The president repeatedly has made it clear that he believes he has the authority to act on his own. Yet he decided to seek congressional approval, he says, because it would strengthen the United States’ hand. Pressed about that moment in which he decided to seek approval, he also said that his military advisers told him that he had plenty of time; striking now or striking later would work equally as well.
Telegraphing to Congress that he will proceed with or without them only would inflame sentiment on Capitol Hill that is weighing heavily against the president.
Yet Obama has carried the “red line” rhetoric about the moral imperative of a response to the deployment of chemical weapons banned by an international treaty backed by nations representing “98 percent of the world’s population” so far that, ultimately, failure to act would undermine both the president and the nation’s credibility in the eyes of actors such as Iran and North Korea.
“My credibility is not on the line,” Obama said in a joint press conference with the Swedish prime minister in Stockholm yesterday en route to the Group of 20 industrialized nations’ summit in St. Petersburg, where he arrived today. “The international community’s credibility is on the line,” he said. “And America and Congress’s credibility is on the line — because we give lip service to the notion that these international norms are important…”
“And I do think that we have to act,” he said, “because if we don’t, we are effectively saying that even though we may condemn it and issue resolutions, and so forth and so on, somebody who is not shamed by resolutions can continue to act with impunity. And those international norms begin to erode. And other despots and authoritarian regimes can start looking and saying, that’s something we can get away with. And that, then, calls into question other international norms and laws of war and whether those are going to be enforced…
“What happens if Congress doesn’t approve it,” he said. “I believe that Congress will approve it. I believe Congress will approve it because I think America recognizes that, as difficult as it is to take any military action — even as one as limited as we’re talking about, even one without boots on the ground — that’s a sober decision. But I think America also recognizes that if the international community fails to maintain certain norms, standards, laws governing how countries interact and how people are treated, that over time, this world becomes less safe. It becomes more dangerous not only for those people who are subjected to these horrible crimes, but to all of humanity.”
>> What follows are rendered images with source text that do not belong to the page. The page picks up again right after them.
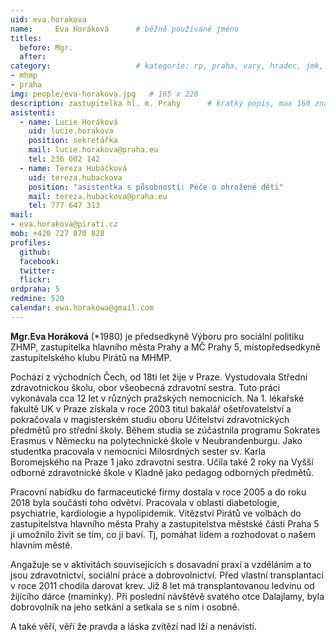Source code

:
 ```yaml
---
uid: eva.horakova
name:     Eva Horáková  	# běžně používáné jméno
titles:
  before: Mgr. 
  after:
category:                 	# kategorie: rp, praha, vary, hradec, jmk, senat
- mhmp
- praha
img: people/eva-horakova.jpg   # 165 x 220
description: zastupitelka hl. m. Prahy   	# kratký popis, max 160 znaků
asistenti:
  - name: Lucie Horáková
    uid: lucie.horakova
    position: sekretářka
    mail: lucie.horakova@praha.eu
    tel: 236 002 142
  - name: Tereza Hubáčková
    uid: tereza.hubackova
    position: "asistentka s působností: Péče o ohrožené děti"
    mail: tereza.hubackova@praha.eu
    tel: 777 647 313
mail:
- eva.horakova@pirati.cz
mob: +420 727 870 828
profiles:
  github:       
  facebook:    
  twitter: 		  
  flickr:		  
ordpraha: 5
redmine: 520
calendar: ewa.horakowa@gmail.com
---
```


**Mgr.Eva Horáková** (*1980) je předsedkyně Výboru pro sociální politiku ZHMP, zastupitelka hlavního města Prahy a MČ Prahy 5, místopředsedkyně zastupitelského klubu Pirátů na MHMP.

Pochází z východních Čech, od 18ti let žije v Praze. Vystudovala Střední zdravotnickou školu, obor všeobecná zdravotní sestra. Tuto práci vykonávala cca 12 let v různých pražských nemocnicích. Na 1. lékařské fakultě UK v Praze získala v roce 2003 titul bakalář ošetřovatelství a pokračovala v magisterském studiu oboru Učitelství zdravotnických předmětů pro střední školy. Během studia se zúčastnila programu Sokrates Erasmus v Německu na polytechnické škole v Neubrandenburgu. Jako studentka pracovala v nemocnici Milosrdných sester sv. Karla Boromejského na Praze 1 jako zdravotní sestra. Učila také 2 roky na Vyšší odborné zdravotnické škole v Kladně jako pedagog odborných předmětů.

Pracovní nabídku do farmaceutické firmy dostala v roce 2005 a do roku 2018 byla součástí toho odvětví. Pracovala v oblasti diabetologie, psychiatrie, kardiologie a hypolipidemik. Vítězství Pirátů ve volbách do zastupitelstva hlavního města Prahy a zastupitelstva městské části Praha 5 jí umožnilo živit se tím, co jí baví. Tj, pomáhat lidem a rozhodovat o našem hlavním městě.

Angažuje se v aktivitách souvisejících s dosavadní praxí a vzděláním a to jsou zdravotnictví, sociální práce a dobrovolnictví. Před vlastní transplantací v roce 2011 chodila darovat krev. Již 8 let má transplantovanou ledvinu od žijícího dárce (maminky). Při poslední návštěvě svatého otce Dalajlamy, byla dobrovolník na jeho setkání a setkala se s ním i osobně.

A také věří, věří že pravda a láska zvítězí nad lží a nenávistí.
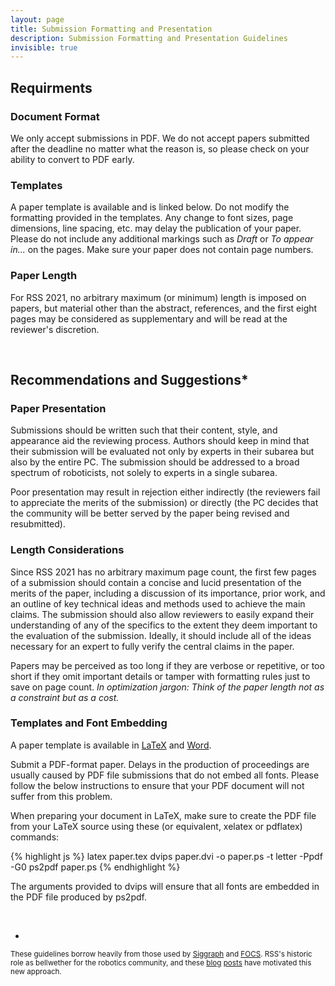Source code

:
```yaml
---
layout: page
title: Submission Formatting and Presentation
description: Submission Formatting and Presentation Guidelines
invisible: true
---
```


## Requirments

### Document Format

We only accept submissions in PDF.  We do not accept papers submitted after the
deadline no matter what the reason is, so please check on your ability to
convert to PDF early. 

### Templates

A paper template is available and is linked below.  Do not modify the formatting provided in the templates. Any change to font
sizes, page dimensions, line spacing, etc. may delay the publication of your
paper. Please do not include any additional markings such as <i>Draft</i> or
<i>To appear in...</i> on the pages. Make sure your paper does not contain page
numbers. 

### Paper Length
For RSS 2021, no arbitrary maximum (or minimum) length is imposed on papers,
but material other than the abstract, references, and the first eight pages may
be considered as supplementary and will be read at the reviewer's discretion.


<br>

## Recommendations and Suggestions*

### Paper Presentation

Submissions should be written such that their content, style, and appearance 
aid the reviewing process.
Authors should keep in mind that
their submission will be evaluated not only by experts in their subarea but
also by the entire PC. The submission should be addressed to a broad spectrum
of roboticists, not solely to experts in a single subarea.

Poor presentation may result in rejection either indirectly (the reviewers fail
to appreciate the merits of the submission) or directly (the PC decides that
the community will be better served by the paper being revised and
resubmitted). 

### Length Considerations
Since RSS 2021 has no arbitrary maximum page count,
the first few pages of a submission should contain a concise and lucid 
presentation of the merits of the paper, including a discussion of its
importance, prior work, and an outline of key technical ideas and methods used
to achieve the main claims. The submission should also allow reviewers to
easily expand their understanding of any of the specifics to the extent they
deem important to the evaluation of the submission. Ideally, it should include
all of the ideas necessary for an expert to fully verify the central claims in
the paper.

Papers may be perceived as too long if they are 
verbose or repetitive, or too short if they omit important details or tamper with formatting
rules just to save on page count. 
*In optimization jargon: Think of the paper length not as a constraint but as a
cost.* 

### Templates and Font Embedding

A paper template is available in <a
href="{{site.baseurl}}/docs/paper-template-latex.tar.gz">LaTeX</a> and <a
href="{{site.baseurl}}/docs/paper-template-word.zip">Word</a>.

Submit a PDF-format paper. Delays in the production of proceedings are usually caused by PDF file
submissions that do not embed all fonts. Please follow the below instructions
to ensure that your PDF document will not suffer from this problem.

When preparing your document in LaTeX, make sure to create the PDF file from
your LaTeX source using these (or equivalent, xelatex or pdflatex) commands:

{% highlight js %}
latex paper.tex
dvips paper.dvi -o paper.ps -t letter -Ppdf -G0
ps2pdf paper.ps 
{% endhighlight %}


The arguments provided to dvips will ensure that all fonts are embedded in the PDF file produced by ps2pdf.


<br>

* 
<span style="font-size:smaller;">
These guidelines borrow heavily from those used by <a href="https://s2020.siggraph.org/submissions/technical-papers-submissions/technical-papers-submissions-faq/">Siggraph</a> and <a href="https://windowsontheory.org/2013/02/11/focs-2013-cfp/">FOCS</a>.
RSS's historic role as bellwether for the robotics community, and these <a href="https://windowsontheory.org/2013/01/28/away-with-page-limits-on-submissions/">blog</a> <a href="https://windowsontheory.org/2013/06/03/away-with-page-limits-on-submissions-ii/">posts</a> have motivated this new approach.
</span>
Secretary of State John Kerry, appearing before the House Foreign Affairs Committee yesterday, said: “A refusal to act would undermine the credibility of America’s other security commitments, including the president’s commitment to prevent Iran from acquiring a nuclear weapon. The word of the United States must mean something. It is vital currency in foreign relations and international and allied commitments.”
Had the British Parliament not rejected Prime Minister David Cameron’s proposal to strike Syria, would Obama have sought congressional approval, Kerry was asked.
“I believe he absolutely would have,” said Kerry, whose own forceful public statement about the need for U.S. action on Friday has been widely perceived as undermined by Obama’s announcement the next day that he would go to Congress first. “I think the president was thinking about this. There were discussions to some degree about whether or not it should happen. He hadn’t made up his mind. He certainly didn’t announce it to us. But my personal belief is, yes.”
If the U.S. does not act, the administration also was asked, what is the likelihood that Syria’s Bashar al-Assad’s government will use chemical weapons again?
While Defense Secretary Chuck Hagel said “the likelihood is very high,” Kerry said: “I might even put it at 100 percent.” He alluded then, as he repeatedly has at the House and Senate hearings on this, to the classified intelligence supporting the administration’s case. “You should go check the intel on it,” Kerry told the committee. “I think you’ll be convinced.”
The closest the president has come to answering the question about acting, with or without the support of Congress, is this:
“I would not have taken this before Congress just as a symbolic gesture,” he said yesterday. “I think it’s very important that Congress say that we mean what we say. And I think we will be stronger as a country in our response if the president and Congress does it together.”
“As Commander-in-Chief, I always preserve the right and the responsibility to act on behalf of America’s national security,” he said. “I do not believe that I was required to take this to Congress. But I did not take this to Congress just because it’s an empty exercise; I think it’s important to have Congress’s support on it.”
The other factor to be considered is that Congress stands little to lose if it is overridden. Public opinion of the institution could not fall much lower. With the president’s job approval sliding into the low 40s in Gallup Poll tracking, public opinion of Congress stands at an average of 15.5 percent in several polls (The surveys range from 11 to 21 percent.)
While there appears to be divided public sentiment for an action limited to the launching of cruise missiles, public opinion largely runs against U.S. action in Syria. Eight in 10 Americans surveyed also say the president should have congressional approval if he acts — which could leave Obama very much on his own in keeping “the word of the United States” if he must do so alone.
All this makes congressional approval important, yet, potentially optional.